Obituary - Professor Emeritus Bill Nicolaisen
Published: 22 February 2016
Gordon Casely remembers Professor Emeritus Bill Nicolaisen, who has died aged 88. Bill was the Aberdeen scholar and Glasgow graduate who pioneered the use of mapping to establish origin of place names.
Prof Bill Nicolaisen DrPhil BLitt (Glasgow) MLitt
Born: 13 June, 1927;
Died: 15 February, 2016.
By Gordon Casely
Professor Emeritus Bill Nicolaisen, who has died aged 88, was the Aberdeen scholar who pioneered the use of mapping to establish origin of place names. While spatial translation of maps into place name time-eras is now commonplace across the world, his laborious and enormously time-consuming work began in the pre-computer age.
From an Ordnance Survey sheet, he would strip out post-1500 place names to establish the Scoto-Norman pattern underneath. He then similarly exposed layers of Gaelic, Pictish and pre-Celtic eras right back to river names such as Tay or Spey whose meanings are now lost, but whose existence as ancient monickers confirmed in his view some primitive form of river-worship.
Retiring at 65 from the University of Binghampton, New York, in 1992, he moved to Aberdeen, and soon became engaged with Aberdeen University, continuing place name research on a world stage.
The Story Behind The Name
Professor Nicolaisen was one of the world’s foremost experts in his fields, blazing an academic path across universities of the northern hemisphere starting at Kiel, and going by Newcastle, Tübingen Glasgow, Dublin, Edinburgh, Columbus, Binghamton, Aberdeen and Aarhus. In the bygoing, he has enthused three generations of students in language, folklore, literature and cultural history, and in 2001 celebrated a remarkable 60 years as a university tutor.
In May 1960, he pioneered a place name column in The Scots Magazine. The Story Behind The Name ran monthly for an astonishing 23 years, gaining an impressively interested audience. I was among his fans, with the upshot being that half-a-century later, I became one of his students at Aberdeen University, discovering how much information this distinguished scholar would extract from an apparently simple item as a place name. Not for him merely the etymology: he anchored meaning in terms of time, space and cultural connection as well as form, function and narrative associated with it – undertaking this without once touching on the enveloping jargon of his trade, an argot of onomastics that starts with terms such as toponymy and hydronomy, and goes on to a great deal worse.
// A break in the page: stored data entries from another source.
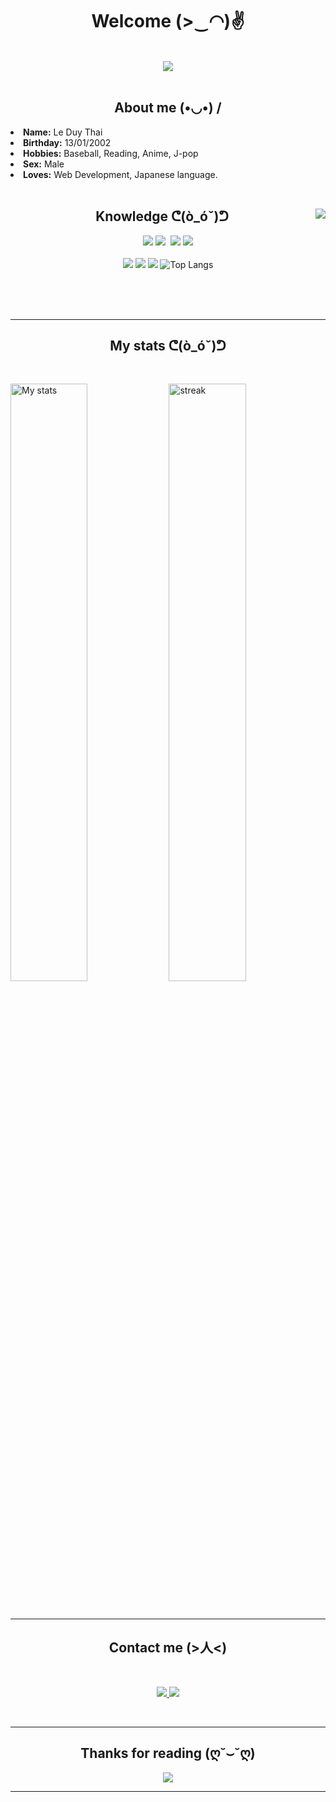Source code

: <body>
<h1 align="center">Welcome (>‿◠)✌</h1>
<br />
<div align="center">
<img src="https://4.bp.blogspot.com/-YuZ4EMdfNDg/U1T4PQ08UzI/AAAAAAAAfgQ/ThG5udslmx4/s800/text_youkoso.png" />
</div>
<br />
<div>
<h2 align="center">About me  (•◡•) /</h2>
<li>
  <b>Name:</b> Le Duy Thai
</li>
<li>
  <b>Birthday:</b> 13/01/2002
</li>
<li>
<b>Hobbies:</b> Baseball, Reading, Anime, J-pop
</li>
<li>
<b>Sex:</b> Male 
</li>
<li>
<b>Loves:</b> Web Development, Japanese language.
</li>
</div>
<br />

<div>
<img src="https://media2.giphy.com/media/7hW7hXXri33NK/giphy.gif" align="right">
<h2 align="center">Knowledge ᕦ(ò_óˇ)ᕤ</h2>
<p align="center"> <img src="https://img.shields.io/badge/html5%20-%23E34F26.svg?&style=for-the-badge&logo=html5&logoColor=white"/> <img src="https://img.shields.io/badge/css3%20-%231572B6.svg?&style=for-the-badge&logo=css3&logoColor=white"/>
 <img src="https://img.shields.io/badge/javascript%20-%23323330.svg?&style=for-the-badge&logo=javascript&logoColor=%23F7DF1E"/> <img src="https://img.shields.io/badge/React%20-%231572B6.svg?&style=for-the-badge&logo=react&logoColor=white"/><br><br>
  <img src="https://img.shields.io/badge/laravel-%23FF2D20.svg?style=for-the-badge&logo=laravel&logoColor=white" /> <img src="https://img.shields.io/badge/rails-%23CC0000.svg?style=for-the-badge&logo=ruby-on-rails&logoColor=white" /> <img src="https://img.shields.io/badge/node.js%20-%2343853D.svg?&style=for-the-badge&logo=node.js&logoColor=white"/>
  <img src="https://github-readme-stats.vercel.app/api/top-langs/?username=bekeodangyeuqn&locale=ja&theme=tokyonight&langs_count=10" alt="Top Langs"/>
<!--   ![Top Langs](https://github-readme-stats.vercel.app/api/top-langs/?username=bekeodangyeuqn) -->
</p>
</div>

<br />
<br />
<br />

<hr>
<p>
<h2 align="center">My stats ᕦ(ò_óˇ)ᕤ</h2>
<br />
<p>
<img src="https://github-readme-stats.vercel.app/api?username=bekeodangyeuqn&show_icons=true&theme=tokyonight&locale=ja" alt="My stats" width="49.5%">
<img src="https://github-readme-streak-stats.herokuapp.com/?user=bekeodangyeuqn&theme=tokyonight&locale=ja" alt="streak" width="49.5%">
</p>
</p>

<br />
<hr>
<p>
<h2 align="center">Contact me (>人<)</h2>
<br>
<p align="center">
<a href="https://www.facebook.com/mu.leduy" target="_blank">
  <img src="https://img.shields.io/badge/Facebook%20-%231DA1F2.svg?&style=for-the-badge&logo=Facebook&logoColor=white"/>
 </a> 
 <a href="https://twitter.com/LeDuyThai5" target="_blank">
  <img src="https://img.shields.io/badge/Twitter-%231DA1F2.svg?style=for-the-badge&logo=Twitter&logoColor=white"/>
 </a>
 </p>
</p>

<br />
<hr>
<div>
<h2 align="center">Thanks for reading (ღ˘⌣˘ღ)</h2>
<div align="center">
<img src="https://spirituabreath.com/wp-content/uploads/2018/08/Dream-divination-Thank-you.jpg">
</div>
<hr>
</div>
</div>
</body>








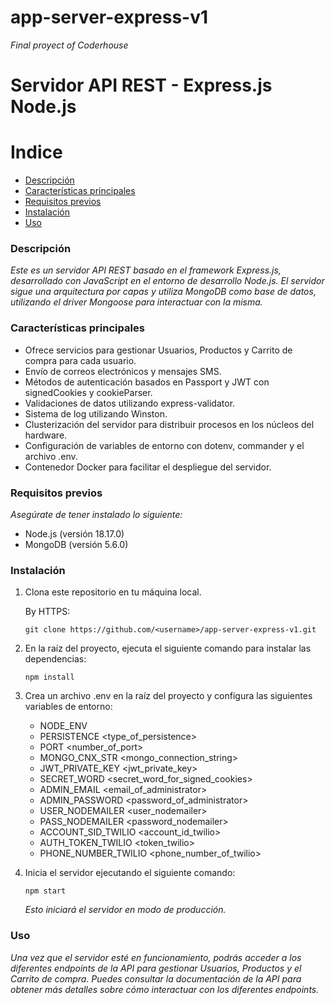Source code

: # app-server-express-v1
_Final proyect of Coderhouse_

# Servidor API REST - Express.js Node.js

# Indice

- [Descripción](#descripción)
- [Características principales](#características-principales)
- [Requisitos previos](#requisitos-previos)
- [Instalación](#instalación)
- [Uso](#uso)

### Descripción
_Este es un servidor API REST basado en el framework Express.js, desarrollado con JavaScript en el entorno de desarrollo Node.js. El servidor sigue una arquitectura por capas y utiliza MongoDB como base de datos, utilizando el driver Mongoose para interactuar con la misma._

### Características principales

- Ofrece servicios para gestionar Usuarios, Productos y Carrito de compra para cada usuario.
- Envío de correos electrónicos y mensajes SMS.
- Métodos de autenticación basados en Passport y JWT con signedCookies y cookieParser.
- Validaciones de datos utilizando express-validator.
- Sistema de log utilizando Winston.
- Clusterización del servidor para distribuir procesos en los núcleos del hardware.
- Configuración de variables de entorno con dotenv, commander y el archivo .env.
- Contenedor Docker para facilitar el despliegue del servidor.

### Requisitos previos

_Asegúrate de tener instalado lo siguiente:_

- Node.js (versión 18.17.0)
- MongoDB (versión 5.6.0)

### Instalación

1. Clona este repositorio en tu máquina local.

   By HTTPS:
   
   `git clone https://github.com/<username>/app-server-express-v1.git`
   
3. En la raíz del proyecto, ejecuta el siguiente comando para instalar las dependencias:

   `npm install`

4. Crea un archivo .env en la raíz del proyecto y configura las siguientes variables de entorno:
   
    * NODE_ENV <environment>
    * PERSISTENCE <type_of_persistence>
    * PORT <number_of_port>
    * MONGO_CNX_STR <mongo_connection_string>
    * JWT_PRIVATE_KEY <jwt_private_key>
    * SECRET_WORD <secret_word_for_signed_cookies>
    * ADMIN_EMAIL <email_of_administrator>
    * ADMIN_PASSWORD <password_of_administrator>
    * USER_NODEMAILER <user_nodemailer>
    * PASS_NODEMAILER <password_nodemailer>
    * ACCOUNT_SID_TWILIO <account_id_twilio>
    * AUTH_TOKEN_TWILIO <token_twilio>
    * PHONE_NUMBER_TWILIO <phone_number_of_twilio>
  
5. Inicia el servidor ejecutando el siguiente comando:

   `npm start`

   _Esto iniciará el servidor en modo de producción._

### Uso

_Una vez que el servidor esté en funcionamiento, podrás acceder a los diferentes endpoints de la API para gestionar Usuarios, Productos y el Carrito de compra. Puedes consultar la documentación de la API para obtener más detalles sobre cómo interactuar con los diferentes endpoints._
Dr Nicolaisen was no ivory-tower academic, but someone who cycled round Mull in the 1950s lugging a reel-to-reel tape machine, orally recording local place names from residents still acquaint with Mull Gaelic. On foot, bike and bus, he quartered Scotland to locate place names – and not just to record them, but to examine the locality to establish the resonance of the place name in the field.
His learning was lightly borne and exercised with dry wit, with notes for a two-hour lecture that might comprise seven words in spidery writing on a yellow Post-It. By contrast, a Niagara of publications has poured from his pen - more than 700 articles, essays, addresses, reviews and papers. Unusually for an academic, he succeeded in popularising his speciality without dumbing down.
Wilhelm Fritz Hermann Nicolaisen was born in Halle, Germany, the eldest of three sons of Professor Andreas Nicolaisen, holder of a university chair of agriculture. His early interest in names showed in his quest for his own. It originates in Jutland, and means “son of Nicholas”, or as Bill would gleefully put it, “son of Santa Claus”.
He attended the University of Kiel from 1948, studying studied folklore, language, and literature – though not before being drafted into the Hitler Youth as a 14-year-old – a fate he shared with contemporaries including a young Joseph Ratzinger, now Pope Emeritus Benedict XVI. “It was compulsory to serve in the (Hitler) Youth” Bill told me. “At that age, it seemed to us boys like the Scouts”. As with the former Pope, he was moved at age 17 into the Wehrmacht to serve on anti-aircraft batteries.
Years later in New York, he met an English academic, a wartime RAF bomber pilot. They swapped notes – to discover that while one was raining bombs down in 1944 aboive Schleswig, the other was firing up from the same place. They shook hands, became lifetime friends, and would toast each other in having missed each other.
Mediaevalists
At the University of Tübingen he chose river names of the British Isles as his doctoral thesis. His professor suggested he tackle the same subject in Scotland. This Bill did, attended Glasgow University to focus on Scottish river names, and learned Gaelic. Post-war paper shortages meant that students shared Gaelic books one between two, and thus Bill met fellow student May Marshall, and married her.
A big handsome man with a ready grin, Dr Nicolaisen delighted in word banter. Asked to name his greatest achievement, he would reply: “I have never been able to teach anyone – only to raise their level of confusion”. Appointed chairman of Scottish Mediaevalists Society, he protested “But I’m neither Scottish nor mediaeval”. When he became chairman of the American Folklore Society, he pointed out that he wasn’t in US - and neither was he in England when appointed to lead the (English) Folklore Society.
“I love folk tales” he said “and folklore has occupied me for over 60 years”. As a boy he read märchen and delighted in fairytales (though he preferred the term “wonder tales”, posing the question: “When do fairies ever appear in these fairytales?”). Thus while his persona is that of a place name scholar, he preferred to be regarded as a folklorist specialising in folk tales and contemporary legends.
In later life, he suffered diabetes, spondelitis and Parkinson’s, all of which he shrugged off: “Brain still works fine”. A committed Christian, he sang as tenor in church choirs for 45 years, and was a kirk elder.
In 1997, he gifted his considerable personal library to the Elphinstone Institute at the University of Aberdeen. This is due to integrated with the existing Buchan Library to create a research centre in Scottish ethnology.
Professor Nicolaisen died in Aberdeen, and is survived by May, his wife of nearly 60 years, four daughters Fiona, Kirsten, Moira and Birgit, and nine grandchildren.